▶ [Exercise goal]:
Send back the records in full, character for character.

▶ [Stored items from a collection]:
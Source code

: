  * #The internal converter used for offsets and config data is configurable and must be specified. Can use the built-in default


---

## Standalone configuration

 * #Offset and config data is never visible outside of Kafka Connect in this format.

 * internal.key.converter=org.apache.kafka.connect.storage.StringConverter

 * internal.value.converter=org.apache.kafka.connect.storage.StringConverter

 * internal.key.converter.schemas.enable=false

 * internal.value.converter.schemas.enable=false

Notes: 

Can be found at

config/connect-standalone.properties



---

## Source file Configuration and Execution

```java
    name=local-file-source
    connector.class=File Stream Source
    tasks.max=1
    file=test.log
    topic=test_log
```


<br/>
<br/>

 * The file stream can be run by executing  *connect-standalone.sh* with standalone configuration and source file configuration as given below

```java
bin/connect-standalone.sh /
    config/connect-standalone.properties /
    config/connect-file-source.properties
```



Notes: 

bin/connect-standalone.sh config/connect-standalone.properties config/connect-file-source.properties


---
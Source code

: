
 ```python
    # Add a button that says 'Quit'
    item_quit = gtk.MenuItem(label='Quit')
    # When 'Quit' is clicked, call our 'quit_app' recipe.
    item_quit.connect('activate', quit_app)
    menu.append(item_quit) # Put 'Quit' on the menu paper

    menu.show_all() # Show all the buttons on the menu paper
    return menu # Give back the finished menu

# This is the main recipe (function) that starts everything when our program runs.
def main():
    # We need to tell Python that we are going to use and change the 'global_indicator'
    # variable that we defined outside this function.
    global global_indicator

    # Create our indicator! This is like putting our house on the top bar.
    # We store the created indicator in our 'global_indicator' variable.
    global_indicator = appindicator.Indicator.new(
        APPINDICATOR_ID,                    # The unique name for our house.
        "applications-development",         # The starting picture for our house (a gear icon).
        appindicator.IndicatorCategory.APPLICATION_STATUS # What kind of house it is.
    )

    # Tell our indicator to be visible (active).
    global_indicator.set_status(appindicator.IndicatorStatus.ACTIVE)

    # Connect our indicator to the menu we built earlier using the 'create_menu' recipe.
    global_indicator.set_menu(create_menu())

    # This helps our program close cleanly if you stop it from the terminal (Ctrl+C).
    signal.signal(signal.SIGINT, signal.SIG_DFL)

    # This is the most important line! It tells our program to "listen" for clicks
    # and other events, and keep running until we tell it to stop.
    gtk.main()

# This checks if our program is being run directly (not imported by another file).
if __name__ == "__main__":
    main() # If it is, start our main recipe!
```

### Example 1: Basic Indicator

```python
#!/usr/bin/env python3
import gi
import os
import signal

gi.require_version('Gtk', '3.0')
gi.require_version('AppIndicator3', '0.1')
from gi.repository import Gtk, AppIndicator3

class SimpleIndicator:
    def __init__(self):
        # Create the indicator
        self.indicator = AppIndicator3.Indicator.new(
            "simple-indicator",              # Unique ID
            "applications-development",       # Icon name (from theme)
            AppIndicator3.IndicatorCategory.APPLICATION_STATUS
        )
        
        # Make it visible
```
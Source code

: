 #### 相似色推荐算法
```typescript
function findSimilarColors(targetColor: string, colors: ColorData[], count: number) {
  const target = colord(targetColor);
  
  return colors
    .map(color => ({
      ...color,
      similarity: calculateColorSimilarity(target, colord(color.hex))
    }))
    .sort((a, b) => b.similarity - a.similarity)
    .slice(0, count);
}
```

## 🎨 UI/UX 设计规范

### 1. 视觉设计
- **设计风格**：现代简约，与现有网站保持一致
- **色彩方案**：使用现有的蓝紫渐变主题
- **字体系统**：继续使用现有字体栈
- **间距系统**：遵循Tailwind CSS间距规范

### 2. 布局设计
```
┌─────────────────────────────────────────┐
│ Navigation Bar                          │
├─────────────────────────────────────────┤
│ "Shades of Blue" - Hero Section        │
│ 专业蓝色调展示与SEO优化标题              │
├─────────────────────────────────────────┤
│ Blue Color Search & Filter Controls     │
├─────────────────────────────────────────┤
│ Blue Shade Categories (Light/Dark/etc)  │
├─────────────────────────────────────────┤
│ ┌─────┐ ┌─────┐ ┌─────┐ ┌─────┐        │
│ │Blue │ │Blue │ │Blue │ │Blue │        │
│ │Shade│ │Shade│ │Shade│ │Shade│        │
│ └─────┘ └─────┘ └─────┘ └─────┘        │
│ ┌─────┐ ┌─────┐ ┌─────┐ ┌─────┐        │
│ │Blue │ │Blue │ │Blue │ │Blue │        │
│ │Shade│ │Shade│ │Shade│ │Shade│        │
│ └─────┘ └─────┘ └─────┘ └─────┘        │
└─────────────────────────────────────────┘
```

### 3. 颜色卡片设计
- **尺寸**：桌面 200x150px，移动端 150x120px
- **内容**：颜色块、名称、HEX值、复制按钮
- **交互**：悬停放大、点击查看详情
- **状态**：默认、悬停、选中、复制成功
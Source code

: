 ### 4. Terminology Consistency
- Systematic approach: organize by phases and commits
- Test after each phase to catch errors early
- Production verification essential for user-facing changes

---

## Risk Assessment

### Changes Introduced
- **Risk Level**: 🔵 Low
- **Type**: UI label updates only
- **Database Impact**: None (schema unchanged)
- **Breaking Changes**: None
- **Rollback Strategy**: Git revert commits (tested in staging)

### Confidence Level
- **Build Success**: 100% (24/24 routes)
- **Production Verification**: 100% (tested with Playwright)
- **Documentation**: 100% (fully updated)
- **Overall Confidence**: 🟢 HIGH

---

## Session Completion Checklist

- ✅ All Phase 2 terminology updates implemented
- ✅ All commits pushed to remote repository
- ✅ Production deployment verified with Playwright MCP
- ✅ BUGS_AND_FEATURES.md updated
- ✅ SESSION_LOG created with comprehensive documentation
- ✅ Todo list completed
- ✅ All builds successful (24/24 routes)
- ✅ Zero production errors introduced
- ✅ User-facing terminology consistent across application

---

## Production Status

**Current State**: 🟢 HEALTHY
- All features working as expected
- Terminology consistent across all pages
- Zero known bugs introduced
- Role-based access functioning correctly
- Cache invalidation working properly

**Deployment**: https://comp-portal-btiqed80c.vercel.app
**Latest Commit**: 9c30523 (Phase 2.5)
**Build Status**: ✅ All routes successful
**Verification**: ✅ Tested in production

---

▶ [Reply]:
Source code

:  * #The internal converter used for offsets and config data is configurable and must be specified. Can use the built-in default


---

## Standalone configuration

 * #Offset and config data is never visible outside of Kafka Connect in this format.

 * internal.key.converter=org.apache.kafka.connect.storage.StringConverter

 * internal.value.converter=org.apache.kafka.connect.storage.StringConverter

 * internal.key.converter.schemas.enable=false

 * internal.value.converter.schemas.enable=false

Notes: 

Can be found at

config/connect-standalone.properties



---

## Source file Configuration and Execution

```java
    name=local-file-source
    connector.class=File Stream Source
    tasks.max=1
    file=test.log
    topic=test_log
```


<br/>
<br/>

 * The file stream can be run by executing  *connect-standalone.sh* with standalone configuration and source file configuration as given below

```java
bin/connect-standalone.sh /
    config/connect-standalone.properties /
    config/connect-file-source.properties
```



Notes: 

bin/connect-standalone.sh config/connect-standalone.properties config/connect-file-source.properties


---
Source code

:
 ```python
    # Add a button that says 'Quit'
    item_quit = gtk.MenuItem(label='Quit')
    # When 'Quit' is clicked, call our 'quit_app' recipe.
    item_quit.connect('activate', quit_app)
    menu.append(item_quit) # Put 'Quit' on the menu paper

    menu.show_all() # Show all the buttons on the menu paper
    return menu # Give back the finished menu

# This is the main recipe (function) that starts everything when our program runs.
def main():
    # We need to tell Python that we are going to use and change the 'global_indicator'
    # variable that we defined outside this function.
    global global_indicator

    # Create our indicator! This is like putting our house on the top bar.
    # We store the created indicator in our 'global_indicator' variable.
    global_indicator = appindicator.Indicator.new(
        APPINDICATOR_ID,                    # The unique name for our house.
        "applications-development",         # The starting picture for our house (a gear icon).
        appindicator.IndicatorCategory.APPLICATION_STATUS # What kind of house it is.
    )

    # Tell our indicator to be visible (active).
    global_indicator.set_status(appindicator.IndicatorStatus.ACTIVE)

    # Connect our indicator to the menu we built earlier using the 'create_menu' recipe.
    global_indicator.set_menu(create_menu())

    # This helps our program close cleanly if you stop it from the terminal (Ctrl+C).
    signal.signal(signal.SIGINT, signal.SIG_DFL)

    # This is the most important line! It tells our program to "listen" for clicks
    # and other events, and keep running until we tell it to stop.
    gtk.main()

# This checks if our program is being run directly (not imported by another file).
if __name__ == "__main__":
    main() # If it is, start our main recipe!
```

### Example 1: Basic Indicator

```python
#!/usr/bin/env python3
import gi
import os
import signal

gi.require_version('Gtk', '3.0')
gi.require_version('AppIndicator3', '0.1')
from gi.repository import Gtk, AppIndicator3

class SimpleIndicator:
    def __init__(self):
        # Create the indicator
        self.indicator = AppIndicator3.Indicator.new(
            "simple-indicator",              # Unique ID
            "applications-development",       # Icon name (from theme)
            AppIndicator3.IndicatorCategory.APPLICATION_STATUS
        )
        
        # Make it visible
```
Source code

: #### 相似色推荐算法
```typescript
function findSimilarColors(targetColor: string, colors: ColorData[], count: number) {
  const target = colord(targetColor);
  
  return colors
    .map(color => ({
      ...color,
      similarity: calculateColorSimilarity(target, colord(color.hex))
    }))
    .sort((a, b) => b.similarity - a.similarity)
    .slice(0, count);
}
```

## 🎨 UI/UX 设计规范

### 1. 视觉设计
- **设计风格**：现代简约，与现有网站保持一致
- **色彩方案**：使用现有的蓝紫渐变主题
- **字体系统**：继续使用现有字体栈
- **间距系统**：遵循Tailwind CSS间距规范

### 2. 布局设计
```
┌─────────────────────────────────────────┐
│ Navigation Bar                          │
├─────────────────────────────────────────┤
│ "Shades of Blue" - Hero Section        │
│ 专业蓝色调展示与SEO优化标题              │
├─────────────────────────────────────────┤
│ Blue Color Search & Filter Controls     │
├─────────────────────────────────────────┤
│ Blue Shade Categories (Light/Dark/etc)  │
├─────────────────────────────────────────┤
│ ┌─────┐ ┌─────┐ ┌─────┐ ┌─────┐        │
│ │Blue │ │Blue │ │Blue │ │Blue │        │
│ │Shade│ │Shade│ │Shade│ │Shade│        │
│ └─────┘ └─────┘ └─────┘ └─────┘        │
│ ┌─────┐ ┌─────┐ ┌─────┐ ┌─────┐        │
│ │Blue │ │Blue │ │Blue │ │Blue │        │
│ │Shade│ │Shade│ │Shade│ │Shade│        │
│ └─────┘ └─────┘ └─────┘ └─────┘        │
└─────────────────────────────────────────┘
```

### 3. 颜色卡片设计
- **尺寸**：桌面 200x150px，移动端 150x120px
- **内容**：颜色块、名称、HEX值、复制按钮
- **交互**：悬停放大、点击查看详情
- **状态**：默认、悬停、选中、复制成功
Source code

: ### 4. Terminology Consistency
- Systematic approach: organize by phases and commits
- Test after each phase to catch errors early
- Production verification essential for user-facing changes

---

## Risk Assessment

### Changes Introduced
- **Risk Level**: 🔵 Low
- **Type**: UI label updates only
- **Database Impact**: None (schema unchanged)
- **Breaking Changes**: None
- **Rollback Strategy**: Git revert commits (tested in staging)

### Confidence Level
- **Build Success**: 100% (24/24 routes)
- **Production Verification**: 100% (tested with Playwright)
- **Documentation**: 100% (fully updated)
- **Overall Confidence**: 🟢 HIGH

---

## Session Completion Checklist

- ✅ All Phase 2 terminology updates implemented
- ✅ All commits pushed to remote repository
- ✅ Production deployment verified with Playwright MCP
- ✅ BUGS_AND_FEATURES.md updated
- ✅ SESSION_LOG created with comprehensive documentation
- ✅ Todo list completed
- ✅ All builds successful (24/24 routes)
- ✅ Zero production errors introduced
- ✅ User-facing terminology consistent across application

---

## Production Status

**Current State**: 🟢 HEALTHY
- All features working as expected
- Terminology consistent across all pages
- Zero known bugs introduced
- Role-based access functioning correctly
- Cache invalidation working properly

**Deployment**: https://comp-portal-btiqed80c.vercel.app
**Latest Commit**: 9c30523 (Phase 2.5)
**Build Status**: ✅ All routes successful
**Verification**: ✅ Tested in production

---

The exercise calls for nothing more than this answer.